Verso l'Appennino risaliamo le
curve per ritornare alla Bismantova, la
mia bella nave arenata… ne avevo un
ricordo esaltante e lo voglio riprovare.
Risalgo lenta per conservarmi,
sola con i miei pensieri, alzo lo sguardo
alla pietra che sale con me ma non riesco
a sostenere la verticale perfetta ed ho
l'impressione di cadere all'indietro.
Cammino e gli alberi sono una volta di
fronde bagnate mosse dal vento. Mi
arrampico e ho la terra tra le dita, ma è
giusto che sia anche faticoso se voglio
guadagnarmi un qualche premio.
Quando arrivo in cima sul pianoro
verde, l'aria è carica di umidità e la
sento tutta, l'erba è alta e sono zuppa
fino alla caviglia… sono sola, l'unica che
è arrivata fin lassù con quel tempaccio, e
parlo da sola, e sussurro versi di
canzoni, e pezzi di lettere che fanno
male…
Sul bordo roccioso della pietra
senti che il mondo è finito proprio li, la
vertigine della parete rocciosa che scende
è una calamita verso il basso, impossibile
guardare troppo oltre.
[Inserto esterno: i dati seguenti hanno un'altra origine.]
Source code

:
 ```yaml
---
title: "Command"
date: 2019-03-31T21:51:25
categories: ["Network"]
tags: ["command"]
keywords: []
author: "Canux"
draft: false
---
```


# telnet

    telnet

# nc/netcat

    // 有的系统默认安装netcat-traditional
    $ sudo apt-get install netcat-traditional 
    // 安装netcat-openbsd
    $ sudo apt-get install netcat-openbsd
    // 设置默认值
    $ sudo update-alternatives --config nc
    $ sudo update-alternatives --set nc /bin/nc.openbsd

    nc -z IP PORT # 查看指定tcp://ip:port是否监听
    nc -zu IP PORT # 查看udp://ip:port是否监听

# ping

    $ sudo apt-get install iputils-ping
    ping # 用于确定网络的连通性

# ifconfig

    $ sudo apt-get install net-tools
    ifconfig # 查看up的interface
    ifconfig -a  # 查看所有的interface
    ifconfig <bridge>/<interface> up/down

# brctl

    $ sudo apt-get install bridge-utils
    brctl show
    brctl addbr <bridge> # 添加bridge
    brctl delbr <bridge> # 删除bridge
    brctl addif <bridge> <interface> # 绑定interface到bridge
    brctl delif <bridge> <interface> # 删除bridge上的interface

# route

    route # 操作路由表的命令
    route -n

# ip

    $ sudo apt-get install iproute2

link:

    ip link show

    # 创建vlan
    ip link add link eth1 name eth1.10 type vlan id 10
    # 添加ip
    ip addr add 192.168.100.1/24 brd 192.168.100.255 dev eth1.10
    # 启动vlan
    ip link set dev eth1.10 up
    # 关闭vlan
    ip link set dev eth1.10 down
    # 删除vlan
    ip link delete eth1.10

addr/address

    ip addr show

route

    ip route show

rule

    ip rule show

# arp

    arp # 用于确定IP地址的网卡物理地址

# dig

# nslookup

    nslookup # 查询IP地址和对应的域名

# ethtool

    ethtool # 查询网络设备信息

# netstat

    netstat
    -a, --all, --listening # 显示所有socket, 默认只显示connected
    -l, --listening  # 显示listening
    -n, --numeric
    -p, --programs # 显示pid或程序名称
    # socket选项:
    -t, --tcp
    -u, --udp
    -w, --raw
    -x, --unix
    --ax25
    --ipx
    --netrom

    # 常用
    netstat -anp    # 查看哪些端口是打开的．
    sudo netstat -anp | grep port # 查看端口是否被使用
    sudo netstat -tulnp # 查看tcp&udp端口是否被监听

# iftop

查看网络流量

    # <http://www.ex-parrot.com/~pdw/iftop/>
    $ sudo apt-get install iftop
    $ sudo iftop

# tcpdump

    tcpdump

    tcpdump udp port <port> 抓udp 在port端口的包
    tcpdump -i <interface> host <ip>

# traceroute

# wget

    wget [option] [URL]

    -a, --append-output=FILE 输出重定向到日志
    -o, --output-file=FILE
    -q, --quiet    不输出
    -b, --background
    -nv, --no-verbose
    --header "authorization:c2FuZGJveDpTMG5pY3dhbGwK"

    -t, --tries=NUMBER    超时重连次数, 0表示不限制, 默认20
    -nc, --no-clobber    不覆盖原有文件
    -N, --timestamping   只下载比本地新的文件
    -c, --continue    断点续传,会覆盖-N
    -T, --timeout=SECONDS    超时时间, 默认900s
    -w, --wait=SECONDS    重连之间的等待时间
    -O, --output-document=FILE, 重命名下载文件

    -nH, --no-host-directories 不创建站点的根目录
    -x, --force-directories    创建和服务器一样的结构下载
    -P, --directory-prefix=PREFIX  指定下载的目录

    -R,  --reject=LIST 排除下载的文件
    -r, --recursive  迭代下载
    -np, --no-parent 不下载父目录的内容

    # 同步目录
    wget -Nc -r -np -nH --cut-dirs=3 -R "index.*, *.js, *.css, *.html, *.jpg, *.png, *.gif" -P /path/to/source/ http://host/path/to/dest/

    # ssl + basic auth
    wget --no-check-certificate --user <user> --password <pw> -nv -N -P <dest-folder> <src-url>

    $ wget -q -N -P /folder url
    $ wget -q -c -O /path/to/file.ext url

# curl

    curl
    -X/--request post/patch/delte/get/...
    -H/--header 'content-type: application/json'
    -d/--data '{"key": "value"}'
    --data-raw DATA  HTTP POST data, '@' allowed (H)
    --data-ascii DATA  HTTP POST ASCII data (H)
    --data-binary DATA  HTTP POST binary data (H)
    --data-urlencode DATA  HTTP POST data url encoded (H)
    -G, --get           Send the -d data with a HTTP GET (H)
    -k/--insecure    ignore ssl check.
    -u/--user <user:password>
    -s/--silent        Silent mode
Alzo lo sguardo e
la foschia rimanda appena al contorno
reale delle cose, è tutto rarefatto come
in un sogno, e barcollo sospinta dal
vento… l'orizzonte non esiste e nemmeno
questa non vita, sussurro al vento e a me
stessa le parole musicali della Donà
"…difficile è trovarsi ora, più facile è
perdersi…", e cade giù dai miei occhi,
solitaria, una lacrima che mi solca la
guancia e precipita verso un fondo
inesistente.
E piove…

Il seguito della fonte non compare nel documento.